EXERCISE:
In the copy of the lines below, leave out pictures and print everything else exactly.
########
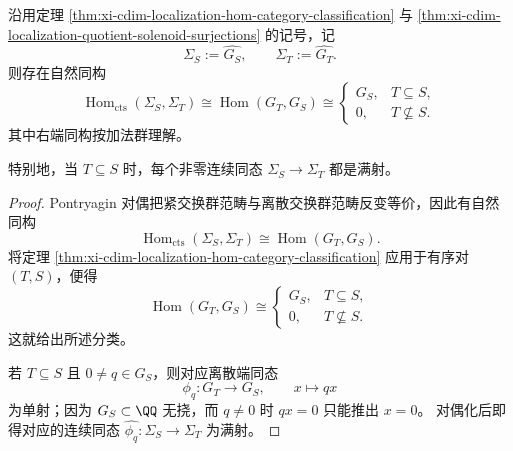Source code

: \begin{theorem}\label{thm:xi-cdim-localization-solenoid-continuous-hom-classification}
沿用定理 \ref{thm:xi-cdim-localization-hom-category-classification} 与
\ref{thm:xi-cdim-localization-quotient-solenoid-surjections} 的记号，记
\[
\Sigma_S:=\widehat{G_S},
\qquad
\Sigma_T:=\widehat{G_T}.
\]
则存在自然同构
\[
\operatorname{Hom}_{\mathrm{cts}}(\Sigma_S,\Sigma_T)
\cong
\operatorname{Hom}(G_T,G_S)
\cong
\begin{cases}
G_S,& T\subseteq S,\\[1mm]
0,& T\not\subseteq S.
\end{cases}
\]
其中右端同构按加法群理解。

特别地，当 \(T\subseteq S\) 时，每个非零连续同态
\(
\Sigma_S\to \Sigma_T
\)
都是满射。
\end{theorem}
\begin{proof}
Pontryagin 对偶把紧交换群范畴与离散交换群范畴反变等价，因此有自然同构
\[
\operatorname{Hom}_{\mathrm{cts}}(\Sigma_S,\Sigma_T)
\cong
\operatorname{Hom}(G_T,G_S).
\]
将定理 \ref{thm:xi-cdim-localization-hom-category-classification} 应用于有序对 \((T,S)\)，便得
\[
\operatorname{Hom}(G_T,G_S)\cong
\begin{cases}
G_S,& T\subseteq S,\\
0,& T\not\subseteq S.
\end{cases}
\]
这就给出所述分类。

若 \(T\subseteq S\) 且 \(0\neq q\in G_S\)，则对应离散端同态
\[
\phi_q:G_T\to G_S,\qquad x\mapsto qx
\]
为单射；因为 \(G_S\subset\QQ\) 无挠，而 \(q\neq 0\) 时 \(qx=0\) 只能推出 \(x=0\)。
对偶化后即得对应的连续同态 \(\widehat{\phi_q}:\Sigma_S\to\Sigma_T\) 为满射。
\end{proof}

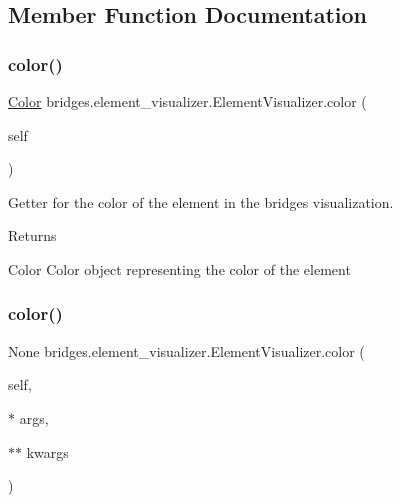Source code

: \subsection{Member Function Documentation}
\mbox{\label{classbridges_1_1element__visualizer_1_1_element_visualizer_a87d713b84157c9cb59d3185d9e364e17}} 
\subsubsection{\texorpdfstring{color()}{color()}\hspace{0.1cm}{\footnotesize\ttfamily [1/2]}}
{\footnotesize\ttfamily  \mbox{\hyperlink{classbridges_1_1color_1_1_color}{Color}} bridges.\+element\+\_\+visualizer.\+Element\+Visualizer.\+color (\begin{DoxyParamCaption}\item[{}]{self }\end{DoxyParamCaption})}



Getter for the color of the element in the bridges visualization. 

\begin{DoxyReturn}{Returns}


Color Color object representing the color of the element 
\end{DoxyReturn}
\mbox{\label{classbridges_1_1element__visualizer_1_1_element_visualizer_a07fe381e92e2a62c7e62c425189d790e}} 
\subsubsection{\texorpdfstring{color()}{color()}\hspace{0.1cm}{\footnotesize\ttfamily [2/2]}}
{\footnotesize\ttfamily  None bridges.\+element\+\_\+visualizer.\+Element\+Visualizer.\+color (\begin{DoxyParamCaption}\item[{}]{self,  }\item[{$\ast$}]{args,  }\item[{$\ast$$\ast$}]{kwargs }\end{DoxyParamCaption})}



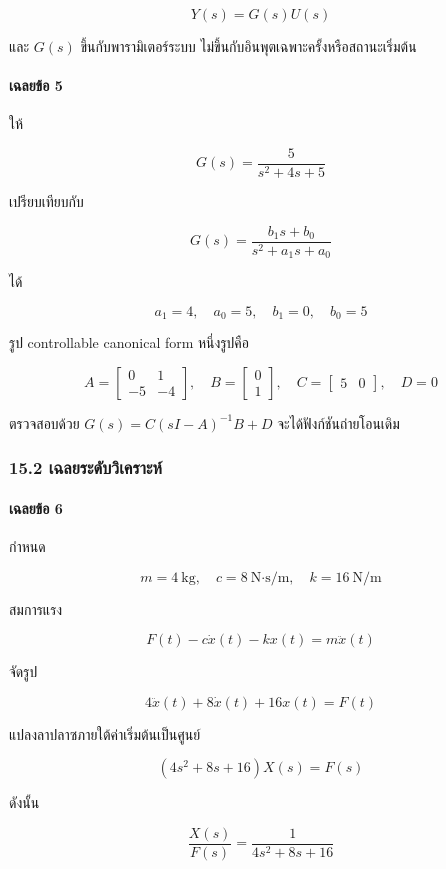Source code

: \[
Y(s)=G(s)U(s)
\]

และ $G(s)$ ขึ้นกับพารามิเตอร์ระบบ ไม่ขึ้นกับอินพุตเฉพาะครั้งหรือสถานะเริ่มต้น

\paragraph{เฉลยข้อ 5}

ให้

\[
G(s)=\frac{5}{s^2+4s+5}
\]

เปรียบเทียบกับ

\[
G(s)=\frac{b_1s+b_0}{s^2+a_1s+a_0}
\]

ได้

\[
a_1=4,\quad a_0=5,\quad b_1=0,\quad b_0=5
\]

รูป controllable canonical form หนึ่งรูปคือ

\[
\boxed{
A=
\begin{bmatrix}
0 & 1\\
-5 & -4
\end{bmatrix},
\quad
B=
\begin{bmatrix}
0\\
1
\end{bmatrix},
\quad
C=
\begin{bmatrix}
5 & 0
\end{bmatrix},
\quad
D=0
}
\]

ตรวจสอบด้วย $G(s)=C(sI-A)^{-1}B+D$ จะได้ฟังก์ชันถ่ายโอนเดิม

\subsubsection{15.2 เฉลยระดับวิเคราะห์}

\paragraph{เฉลยข้อ 6}

กำหนด

\[
m=4\ \text{kg},\quad
c=8\ \text{N·s/m},\quad
k=16\ \text{N/m}
\]

สมการแรง

\[
F(t)-c\dot{x}(t)-kx(t)=m\ddot{x}(t)
\]

จัดรูป

\[
\boxed{
4\ddot{x}(t)+8\dot{x}(t)+16x(t)=F(t)
}
\]

แปลงลาปลาซภายใต้ค่าเริ่มต้นเป็นศูนย์

\[
(4s^2+8s+16)X(s)=F(s)
\]

ดังนั้น

\[
\boxed{
\frac{X(s)}{F(s)}
=
\frac{1}{4s^2+8s+16}
}
\]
########
RESULT:
Source code

: \begin{theorem}\label{thm:xi-cdim-localization-solenoid-continuous-hom-classification}
沿用定理 \ref{thm:xi-cdim-localization-hom-category-classification} 与
\ref{thm:xi-cdim-localization-quotient-solenoid-surjections} 的记号，记
\[
\Sigma_S:=\widehat{G_S},
\qquad
\Sigma_T:=\widehat{G_T}.
\]
则存在自然同构
\[
\operatorname{Hom}_{\mathrm{cts}}(\Sigma_S,\Sigma_T)
\cong
\operatorname{Hom}(G_T,G_S)
\cong
\begin{cases}
G_S,& T\subseteq S,\\[1mm]
0,& T\not\subseteq S.
\end{cases}
\]
其中右端同构按加法群理解。

特别地，当 \(T\subseteq S\) 时，每个非零连续同态
\(
\Sigma_S\to \Sigma_T
\)
都是满射。
\end{theorem}
\begin{proof}
Pontryagin 对偶把紧交换群范畴与离散交换群范畴反变等价，因此有自然同构
\[
\operatorname{Hom}_{\mathrm{cts}}(\Sigma_S,\Sigma_T)
\cong
\operatorname{Hom}(G_T,G_S).
\]
将定理 \ref{thm:xi-cdim-localization-hom-category-classification} 应用于有序对 \((T,S)\)，便得
\[
\operatorname{Hom}(G_T,G_S)\cong
\begin{cases}
G_S,& T\subseteq S,\\
0,& T\not\subseteq S.
\end{cases}
\]
这就给出所述分类。

若 \(T\subseteq S\) 且 \(0\neq q\in G_S\)，则对应离散端同态
\[
\phi_q:G_T\to G_S,\qquad x\mapsto qx
\]
为单射；因为 \(G_S\subset\QQ\) 无挠，而 \(q\neq 0\) 时 \(qx=0\) 只能推出 \(x=0\)。
对偶化后即得对应的连续同态 \(\widehat{\phi_q}:\Sigma_S\to\Sigma_T\) 为满射。
\end{proof}

Source code

: \subsection{Member Function Documentation}
\mbox{\label{classbridges_1_1element__visualizer_1_1_element_visualizer_a87d713b84157c9cb59d3185d9e364e17}} 
\subsubsection{\texorpdfstring{color()}{color()}\hspace{0.1cm}{\footnotesize\ttfamily [1/2]}}
{\footnotesize\ttfamily  \mbox{\hyperlink{classbridges_1_1color_1_1_color}{Color}} bridges.\+element\+\_\+visualizer.\+Element\+Visualizer.\+color (\begin{DoxyParamCaption}\item[{}]{self }\end{DoxyParamCaption})}



Getter for the color of the element in the bridges visualization. 

\begin{DoxyReturn}{Returns}


Color Color object representing the color of the element 
\end{DoxyReturn}
\mbox{\label{classbridges_1_1element__visualizer_1_1_element_visualizer_a07fe381e92e2a62c7e62c425189d790e}} 
\subsubsection{\texorpdfstring{color()}{color()}\hspace{0.1cm}{\footnotesize\ttfamily [2/2]}}
{\footnotesize\ttfamily  None bridges.\+element\+\_\+visualizer.\+Element\+Visualizer.\+color (\begin{DoxyParamCaption}\item[{}]{self,  }\item[{$\ast$}]{args,  }\item[{$\ast$$\ast$}]{kwargs }\end{DoxyParamCaption})}



Source code

: \[
Y(s)=G(s)U(s)
\]

และ $G(s)$ ขึ้นกับพารามิเตอร์ระบบ ไม่ขึ้นกับอินพุตเฉพาะครั้งหรือสถานะเริ่มต้น

\paragraph{เฉลยข้อ 5}

ให้

\[
G(s)=\frac{5}{s^2+4s+5}
\]

เปรียบเทียบกับ

\[
G(s)=\frac{b_1s+b_0}{s^2+a_1s+a_0}
\]

ได้

\[
a_1=4,\quad a_0=5,\quad b_1=0,\quad b_0=5
\]

รูป controllable canonical form หนึ่งรูปคือ

\[
\boxed{
A=
\begin{bmatrix}
0 & 1\\
-5 & -4
\end{bmatrix},
\quad
B=
\begin{bmatrix}
0\\
1
\end{bmatrix},
\quad
C=
\begin{bmatrix}
5 & 0
\end{bmatrix},
\quad
D=0
}
\]

ตรวจสอบด้วย $G(s)=C(sI-A)^{-1}B+D$ จะได้ฟังก์ชันถ่ายโอนเดิม

\subsubsection{15.2 เฉลยระดับวิเคราะห์}

\paragraph{เฉลยข้อ 6}

กำหนด

\[
m=4\ \text{kg},\quad
c=8\ \text{N·s/m},\quad
k=16\ \text{N/m}
\]

สมการแรง

\[
F(t)-c\dot{x}(t)-kx(t)=m\ddot{x}(t)
\]

จัดรูป

\[
\boxed{
4\ddot{x}(t)+8\dot{x}(t)+16x(t)=F(t)
}
\]

แปลงลาปลาซภายใต้ค่าเริ่มต้นเป็นศูนย์

\[
(4s^2+8s+16)X(s)=F(s)
\]

ดังนั้น

\[
\boxed{
\frac{X(s)}{F(s)}
=
\frac{1}{4s^2+8s+16}
}
\]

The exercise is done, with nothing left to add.